By Mary Shafer
NOTE: The political opinions expressed here are mine alone. They do not necessarily reflect the position of the Building A New Reality movement.
Nine months ago, I embarked on a radically different lifestyle than I’d lived to that point. Like most people, I had either lived in a house or apartment building. But in early September, 2018, I downsized my life from 1100 sq. ft. to the 118 sq. ft. inside my 20-foot travel trailer.
I had many reasons for this move, not the least of which was to shake up my life a bit. At 57, I had found myself in something of a rut, both personally and professionally. I wanted to avoid a midlife crisis. I also wanted to see the rest of our beautiful country while I was still young and healthy enough to enjoy it.
But another significant motivator for me was to seek the truth about something that had me almost undone. Since the presidential election results of 2016, my liberal heart had shattered in stunned disbelief as I watched a person ascend to the most powerful position in the world, who had no business whatsoever being there.
In the ensuing two years, I watched as this person spoke and behaved in such a way that continued to drive a deep, ugly wedge between my fellow Americans, that had already been there for years. I was so disheartened by what was happening to us as countrymen. It seemed to my historian’s mind that as a country, we were as polarized as we had ever been since the Civil War.
I still think this, but I no longer fret about it as I did before I got on the road. Why?
Because I have traveled nearly 7,000 miles over these past nine months, through 21 of our United States, from one coast to just shy of the other. Those states spanned the North to the South, and nearly every cultural region in our country. I spent time and talked with hundreds of people of every age, social, economic and political stripe. And what I found puts the lie to what we’re being fed by all political parties.
In a repeat, on a larger scale, of what I experienced as a participant in the limited experiment described in Ted Wachtel’s blog post, “Let’s Make America Talk Again,” I found that people of widely varying backgrounds and views not only can, but want to engage in respectful, civil dialogue with each other. Really, really want to.
Refreshing and Renewing
I cannot express my great relief at discovering this. I will admit to having become quite jaded and cynical over the past several years. A steady diet of the endless news cycle and social media had done a serious number on my psyche. But somehow—underneath it all and despite the constant feed of negative news—my heart remained optimistic, against the odds. And I realize now that there is little else, if anything, I could have done that would have allowed me to put the lie to the story that America is hopelessly fractured and will never come together again.
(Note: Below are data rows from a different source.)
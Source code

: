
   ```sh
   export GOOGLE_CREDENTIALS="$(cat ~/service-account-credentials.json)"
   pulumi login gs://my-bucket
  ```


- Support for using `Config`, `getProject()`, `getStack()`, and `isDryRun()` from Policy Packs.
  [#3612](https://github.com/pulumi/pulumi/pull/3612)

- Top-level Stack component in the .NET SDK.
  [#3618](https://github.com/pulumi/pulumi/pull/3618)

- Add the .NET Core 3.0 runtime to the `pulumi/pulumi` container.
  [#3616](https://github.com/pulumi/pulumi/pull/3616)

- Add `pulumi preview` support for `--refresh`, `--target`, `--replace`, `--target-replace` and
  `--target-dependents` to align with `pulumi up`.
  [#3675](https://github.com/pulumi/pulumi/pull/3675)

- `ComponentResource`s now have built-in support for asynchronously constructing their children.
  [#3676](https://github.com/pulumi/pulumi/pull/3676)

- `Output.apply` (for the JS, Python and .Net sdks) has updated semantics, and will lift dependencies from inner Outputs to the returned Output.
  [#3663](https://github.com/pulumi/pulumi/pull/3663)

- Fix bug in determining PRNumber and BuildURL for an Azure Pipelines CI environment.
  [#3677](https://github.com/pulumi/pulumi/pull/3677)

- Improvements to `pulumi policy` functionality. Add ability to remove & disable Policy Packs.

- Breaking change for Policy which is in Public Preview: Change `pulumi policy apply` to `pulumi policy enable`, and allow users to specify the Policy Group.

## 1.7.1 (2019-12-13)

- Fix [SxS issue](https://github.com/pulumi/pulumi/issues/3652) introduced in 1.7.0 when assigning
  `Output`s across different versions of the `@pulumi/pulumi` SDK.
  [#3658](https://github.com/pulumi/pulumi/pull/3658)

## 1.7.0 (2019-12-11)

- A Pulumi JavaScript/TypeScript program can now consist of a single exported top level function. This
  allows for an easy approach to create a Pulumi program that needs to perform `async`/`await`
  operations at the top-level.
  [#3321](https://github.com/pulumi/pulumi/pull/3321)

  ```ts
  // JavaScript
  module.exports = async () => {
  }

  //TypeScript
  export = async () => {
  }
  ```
We hear it daily at every turn, how liberals and conservatives are at each other’s throats. And I don’t deny that these things are happening, and probably a lot. But I also know that news coverage is for events that, however genuine, are staged to some extent.
I’ve been a journalist and a marketing person for most of my life and all of my career. I know the news mantra, “If it bleeds, it leads.” Which means we rarely, if ever, get to see stories about the quiet, organic and sincere conversations that take place on front porches, backyards, and around campfires every day.
And I assure you, those conversations are taking place. I have been part of many, since September of last year. And one thing I’ve noticed is that Americans are having these conversations out of a sense of need. Not only the need to be heard, but the need to connect. With each other. With our brethren, from whom we have felt too long estranged.
Revolution by Conversation
I feel that my journey so far—both literal and figurative—has been one long proof of the concept proposed by Ted Wachtel in his recent blog post, Revolution By Conversation. That is a brilliant, simple piece that lays out a powerful argument: that We, The People can take back our peaceful, convivial way of life, but only if we are willing to do the difficult work of taking back our democracy through working toward True Representation.
And that begins with having civil, respectful dialogue with each other. I can guarantee you that this is not the impossibility it has been set up to be in the media and in today’s political rhetoric.
True Representation is a part of the Building A New Reality movement, using the tenets of both restorative practices and deliberative democracy, which represent a dramatic improvement in the way human beings interact. As Ted says, “We have learned by experience: Given the right context, ordinary people are capable of remarkable outcomes.”
I invite you to take the first step in becoming part of the solution to our country’s (and world’s) challenges by
- subscribing to this blog and our mailing list
- joining our Facebook page, and
- downloading and reading our True Representation eBook (through the pop-up when you enter our website)
If you don’t think we have the power to make such a significant impact, let me remind you of this powerful quote from cultural anthropologist Margaret Mead:
Never doubt that a small group of thoughtful, committed citizens can change the world. Indeed, it is the only thing that ever has.”